Luis de Guindos, vice-president of the European Central Bank, has tested positive for Covid-19 and is self-isolating ahead of Thursday’s crucial monetary policy meeting to decide how many bonds it will buy next year.
The ECB announced on Sunday evening that de Guindos had tested positive for the virus despite being double-vaccinated, adding that he “has not been in contact” with the central bank’s president, Christine Lagarde ,“in the past week”.
Usually de Guindos appears alongside Lagarde to broadcast their press conference after the ECB governing council’s policy meetings. The ECB said he would work from home “until further notice, and there will be no impact on this week’s monetary policy meeting”.
The Frankfurt-based bank said de Guindos’s symptoms were “very mild” and he was informing everyone with whom he has recently been in close contact.
It had already been decided that this week’s meeting of the council would be in an entirely virtual format, after coronavirus infections in Germany rose to record levels in recent weeks.
ECB staff have been told to work from home if possible until March, following German regulations and a meeting of the council two weeks ago to discuss the upcoming decision was held entirely virtually.

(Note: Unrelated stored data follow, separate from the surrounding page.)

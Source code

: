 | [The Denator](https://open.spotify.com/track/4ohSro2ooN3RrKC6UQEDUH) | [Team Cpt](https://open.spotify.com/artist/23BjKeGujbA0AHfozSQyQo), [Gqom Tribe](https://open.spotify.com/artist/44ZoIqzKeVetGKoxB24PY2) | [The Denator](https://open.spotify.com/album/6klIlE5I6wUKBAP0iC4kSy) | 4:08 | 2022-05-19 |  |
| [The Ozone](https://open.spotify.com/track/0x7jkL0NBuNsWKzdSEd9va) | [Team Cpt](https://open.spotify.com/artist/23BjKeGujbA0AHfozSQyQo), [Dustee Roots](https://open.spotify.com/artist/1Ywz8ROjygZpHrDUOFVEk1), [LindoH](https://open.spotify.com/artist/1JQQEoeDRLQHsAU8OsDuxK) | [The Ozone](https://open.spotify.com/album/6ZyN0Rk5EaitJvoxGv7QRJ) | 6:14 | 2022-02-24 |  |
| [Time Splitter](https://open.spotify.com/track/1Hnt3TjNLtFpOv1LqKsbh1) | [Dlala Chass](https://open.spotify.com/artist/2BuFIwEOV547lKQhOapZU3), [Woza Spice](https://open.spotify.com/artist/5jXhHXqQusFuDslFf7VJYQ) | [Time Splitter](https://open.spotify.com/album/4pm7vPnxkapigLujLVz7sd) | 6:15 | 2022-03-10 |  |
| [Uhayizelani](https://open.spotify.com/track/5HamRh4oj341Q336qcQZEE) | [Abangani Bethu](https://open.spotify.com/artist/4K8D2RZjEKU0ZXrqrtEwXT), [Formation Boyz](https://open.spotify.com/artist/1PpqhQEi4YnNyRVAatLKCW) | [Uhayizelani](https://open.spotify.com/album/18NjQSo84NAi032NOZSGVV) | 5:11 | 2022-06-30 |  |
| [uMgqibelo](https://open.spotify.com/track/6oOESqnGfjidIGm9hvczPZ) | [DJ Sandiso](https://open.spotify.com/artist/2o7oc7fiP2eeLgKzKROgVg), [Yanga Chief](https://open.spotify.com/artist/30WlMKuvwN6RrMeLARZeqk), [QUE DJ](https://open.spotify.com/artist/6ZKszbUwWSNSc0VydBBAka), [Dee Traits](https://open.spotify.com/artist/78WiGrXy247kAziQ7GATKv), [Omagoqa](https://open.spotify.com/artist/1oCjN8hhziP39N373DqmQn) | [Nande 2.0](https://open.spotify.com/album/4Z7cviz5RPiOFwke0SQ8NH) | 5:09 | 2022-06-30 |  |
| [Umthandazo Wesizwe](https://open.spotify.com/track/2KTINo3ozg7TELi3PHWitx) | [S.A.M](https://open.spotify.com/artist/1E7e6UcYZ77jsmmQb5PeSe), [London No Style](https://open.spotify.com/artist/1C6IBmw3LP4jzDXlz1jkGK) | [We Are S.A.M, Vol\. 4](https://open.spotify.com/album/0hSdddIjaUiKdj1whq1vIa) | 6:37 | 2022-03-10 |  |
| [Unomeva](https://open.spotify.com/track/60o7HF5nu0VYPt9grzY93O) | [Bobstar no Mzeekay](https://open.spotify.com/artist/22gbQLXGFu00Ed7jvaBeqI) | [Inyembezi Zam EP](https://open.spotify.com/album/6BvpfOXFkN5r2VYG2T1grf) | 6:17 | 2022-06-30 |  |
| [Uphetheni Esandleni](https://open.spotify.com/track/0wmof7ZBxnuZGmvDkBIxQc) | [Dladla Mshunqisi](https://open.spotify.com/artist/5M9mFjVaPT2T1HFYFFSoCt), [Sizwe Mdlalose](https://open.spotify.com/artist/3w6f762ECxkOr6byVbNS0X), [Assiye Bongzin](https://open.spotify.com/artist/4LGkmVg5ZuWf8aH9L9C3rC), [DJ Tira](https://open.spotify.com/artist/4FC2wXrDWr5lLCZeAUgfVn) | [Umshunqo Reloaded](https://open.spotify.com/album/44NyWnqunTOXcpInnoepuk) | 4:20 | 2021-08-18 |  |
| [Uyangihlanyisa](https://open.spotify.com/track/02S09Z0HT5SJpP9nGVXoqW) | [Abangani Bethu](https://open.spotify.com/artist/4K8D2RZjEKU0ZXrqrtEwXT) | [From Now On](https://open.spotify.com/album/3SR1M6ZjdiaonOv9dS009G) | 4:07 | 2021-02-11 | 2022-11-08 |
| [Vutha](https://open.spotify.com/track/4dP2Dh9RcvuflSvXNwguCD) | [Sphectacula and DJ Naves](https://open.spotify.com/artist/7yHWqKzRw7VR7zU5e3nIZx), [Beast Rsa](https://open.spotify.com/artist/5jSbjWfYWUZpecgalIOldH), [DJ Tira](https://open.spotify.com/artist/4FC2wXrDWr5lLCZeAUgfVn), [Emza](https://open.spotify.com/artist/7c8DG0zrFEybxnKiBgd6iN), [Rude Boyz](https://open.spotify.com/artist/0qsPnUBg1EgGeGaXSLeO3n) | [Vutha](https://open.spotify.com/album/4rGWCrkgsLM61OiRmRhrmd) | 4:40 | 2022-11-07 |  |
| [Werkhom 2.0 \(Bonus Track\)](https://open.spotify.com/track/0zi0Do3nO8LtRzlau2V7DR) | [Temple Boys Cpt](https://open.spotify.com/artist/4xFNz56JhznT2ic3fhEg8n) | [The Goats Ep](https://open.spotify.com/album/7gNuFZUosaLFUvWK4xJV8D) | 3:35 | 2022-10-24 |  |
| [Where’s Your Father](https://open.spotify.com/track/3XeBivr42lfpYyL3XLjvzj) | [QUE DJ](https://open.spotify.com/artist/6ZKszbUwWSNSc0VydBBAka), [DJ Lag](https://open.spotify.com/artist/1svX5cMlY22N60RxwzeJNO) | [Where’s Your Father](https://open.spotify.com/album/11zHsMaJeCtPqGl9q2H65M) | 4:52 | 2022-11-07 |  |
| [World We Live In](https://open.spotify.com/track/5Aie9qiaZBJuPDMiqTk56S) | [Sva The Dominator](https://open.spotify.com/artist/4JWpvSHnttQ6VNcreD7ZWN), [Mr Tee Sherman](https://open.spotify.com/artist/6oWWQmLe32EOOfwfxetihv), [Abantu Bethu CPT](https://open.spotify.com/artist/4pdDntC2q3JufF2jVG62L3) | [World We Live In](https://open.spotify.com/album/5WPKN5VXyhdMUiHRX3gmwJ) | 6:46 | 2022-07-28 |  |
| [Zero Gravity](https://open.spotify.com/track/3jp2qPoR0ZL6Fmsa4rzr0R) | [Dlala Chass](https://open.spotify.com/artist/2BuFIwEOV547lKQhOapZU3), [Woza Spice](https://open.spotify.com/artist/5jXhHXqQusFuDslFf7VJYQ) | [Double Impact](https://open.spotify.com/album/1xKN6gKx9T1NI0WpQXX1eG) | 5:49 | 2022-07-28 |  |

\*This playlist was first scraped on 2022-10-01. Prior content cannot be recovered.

On Thursday, Lagarde is expected to start rolling back the ECB’s massive stimulus package by announcing that the €1.85tn bond-buying scheme it launched in response to the pandemic will stop net purchases in March.
Many western central banks, including the US Federal Reserve and the Bank of England, have said they are winding up their bond-buying in response to surging inflation. But the ECB is expected to expand and continue an older asset purchase programme at least until the end of next year.